Liner notes for the album
The Ear is The Shadow Of The Eye, by Tomaž Grom and Zlatko Kaučič
At the turn of the millennium, at
a time when my ears were sailing deeper into free improvised music, there were
only two musicians in Slovenia who were distinctly committed to it: drummer and
percussionist Zlatko Kaučič, who trained as a musician abroad where he joined
numerous musicians and scenes; and younger contrabass player Tomaž Grom, who paved his own way with rare occasional
supporters. Their meeting was inevitable, taking place almost 25 years ago in
the form of a short tour as part of a trio in which they were joined by the
guitarist Igor
Bezget. Until today, Grom and Kaučič have only
occasionally played together, including once as a duo at the Mariboring
festival in 2010. It would be nine years before the two played together again,
at the home of Zlatko Kaučič in Goriška
Brda, where the recordings of this present album were made. This work was
created in an essentially different environment than the one which existed in
the beginning of the new millenium, when I started immersing myself more deeply
into their music. The Slovenian music scene in the field of free improvised
music is blossoming. Numerous protagonists are active at home and abroad,
already enjoying their own international success stories, opening up new
spaces, creating concert series, festivals, publishing houses and devising new
working methods in this fragile artistic organism, divided between
self-initiative and self-organisation as well as the co-dependance on
institutions and different co-financing mechanisms. Kaučič and Grom are
strongly involved in the international scene, while staying active at home. If
anything, as a writer on the subject of music and occasional collaborator, it
is due to their creative work on the scene that I have become even more aware
of, not only the required involvement in the development of this scene, but the
necessity of a healthy and strong local environment that international players
can join and in which they can create connections and new opportunities. In
this context, the improvisor also becomes the organiser, promotor, publisher
and creator of a new space which can then be occupied by others who enrich it
and increase its ability to be seen and heard.
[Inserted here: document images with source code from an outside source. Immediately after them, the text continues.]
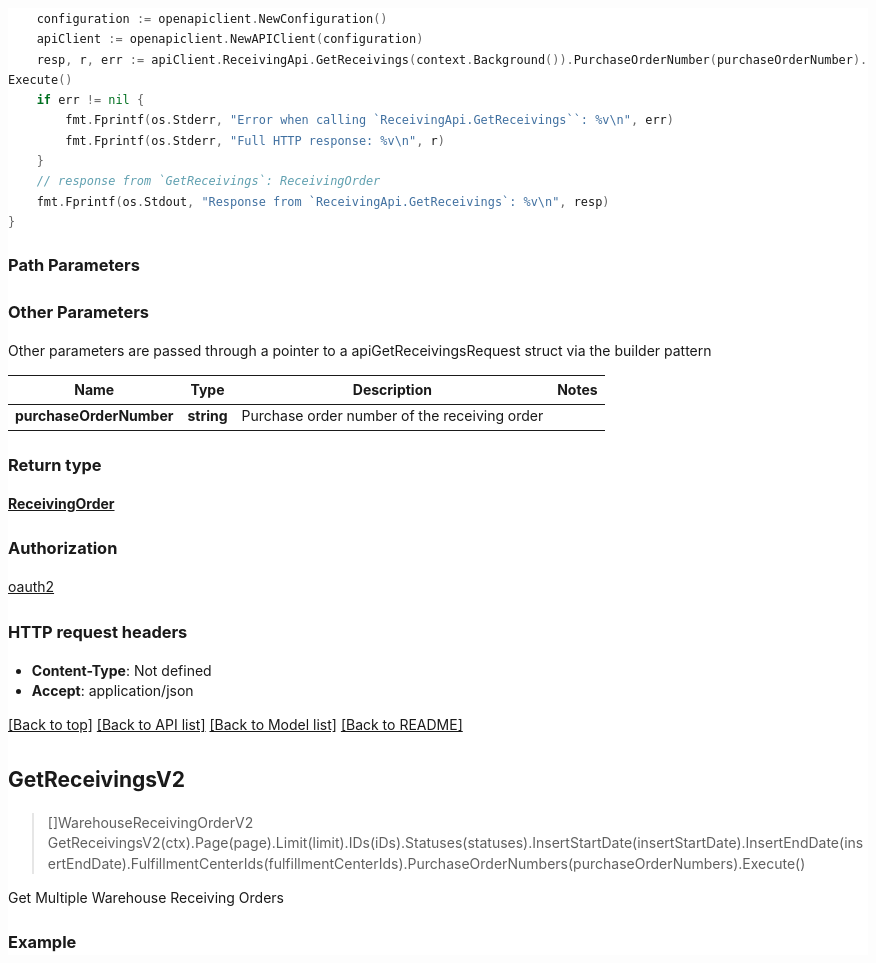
 ```go
    configuration := openapiclient.NewConfiguration()
    apiClient := openapiclient.NewAPIClient(configuration)
    resp, r, err := apiClient.ReceivingApi.GetReceivings(context.Background()).PurchaseOrderNumber(purchaseOrderNumber).Execute()
    if err != nil {
        fmt.Fprintf(os.Stderr, "Error when calling `ReceivingApi.GetReceivings``: %v\n", err)
        fmt.Fprintf(os.Stderr, "Full HTTP response: %v\n", r)
    }
    // response from `GetReceivings`: ReceivingOrder
    fmt.Fprintf(os.Stdout, "Response from `ReceivingApi.GetReceivings`: %v\n", resp)
}
```

### Path Parameters



### Other Parameters

Other parameters are passed through a pointer to a apiGetReceivingsRequest struct via the builder pattern


Name | Type | Description  | Notes
------------- | ------------- | ------------- | -------------
 **purchaseOrderNumber** | **string** | Purchase order number of the receiving order | 

### Return type

[**ReceivingOrder**](ReceivingOrder.md)

### Authorization

[oauth2](../README.md#oauth2)

### HTTP request headers

- **Content-Type**: Not defined
- **Accept**: application/json

[[Back to top]](#) [[Back to API list]](../README.md#documentation-for-api-endpoints)
[[Back to Model list]](../README.md#documentation-for-models)
[[Back to README]](../README.md)


## GetReceivingsV2

> []WarehouseReceivingOrderV2 GetReceivingsV2(ctx).Page(page).Limit(limit).IDs(iDs).Statuses(statuses).InsertStartDate(insertStartDate).InsertEndDate(insertEndDate).FulfillmentCenterIds(fulfillmentCenterIds).PurchaseOrderNumbers(purchaseOrderNumbers).Execute()

Get Multiple Warehouse Receiving Orders

### Example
This is the basic condition
which later allows the development of different approaches, aesthetic tensions
and in short, their antagonisms within every scene. Their path, which condenses
in sound form on the following album, is in this space full of convergences and
divergences that are embodied in their own way in the present music. Kaučič is cosmopolitan, but committed to the fringes whereas
Grom works in the centre, but is drawn to the fringes. The first formed his
strong initial connections abroad, where he immigrated to as a youngster,
whereas Grom formed them at home. They each created their own concert series
and opened up new concert spaces, later founding the main international
festival of improvised music in Slovenia, as well as their own publishing
houses and associations through which they publish their own works and support
others. Kaučič has already educated
four generations of younger musicians through his school, while Grom has
offered them a creative platform in the form of a workshop titled
Research,
reflection. They also co-iniciated two international improvisational
orchestras,
Kaučič Orchestra without borders / Orchestra senza confini and
Grom Šalter Ensemble, but most
importantly, they have co-created mechanisms and strategies through their work
and involvement that enable free improvised music to have a place in the wider
Slovenian cultural landscape. Both players realise that
this position is not self-evident and can quickly change, despite different
working methods and aesthetic bases. In his creative work, Kaučič is much more
committed to the heritage of jazz and various free jazz styles, although he
includes string quartets, choirs, operetta singing,
songs and poems, while Grom is into the more modern branches of free
improvisation, which originate from his experience in the sonic environments of
modern electronics, electroacoustics and experimental music as well as past “reductionisms”,
bringing them face to face with modern dance, poetry, performance and the field
of audiovisual arts. This is revealed through each of their collaborations; Kaučič with Evan Parker, Agusti
Fernandez, Joelle Leandre, Peter Brötzmann, Steve Lacy, etc, and Grom with Seijiro Murayama, Michel Doneda, Jonas Kocher, Axel Dörner, Tao G. Vrhovec
Sambolec, Martin Küchen, Radu Malfatti, etc. These are also lines of force which spill into
the music on this album, strongly resulting from their creative restlessness
and perpetual exploration of sound. The latter has led Kaučič to floor drums,
percussion sets, numerous everyday objects and electric zither, through which he
can partly step away from the percussions sensibility, as for Grom it led him
to use electronics and the dissection of sound in the space. The album is
appropriately titled
The ear is the shadow of the eye. The music is
extremely physical, gesticulative and visual in some way, while firmly anchored
in the acoustics and their shades, as well as the tranquillity and focused
listening. It all exquisitely pours into an intense and uniform sound entity of
convergences and divergences, which spread, condense and dilute, come together
and move apart in a common sonic space, in a game of sounds and their
dissections, noise, pulses and rhythming, constantly moving between them. After
more than 20 years of meetings and separations, concentrated into this
in-between space of convergences and divergences, the resulting music is not
what I would have expected, despite knowing them both. In this concentration
lies their music “here and now”, which apparently had to happen after so many years.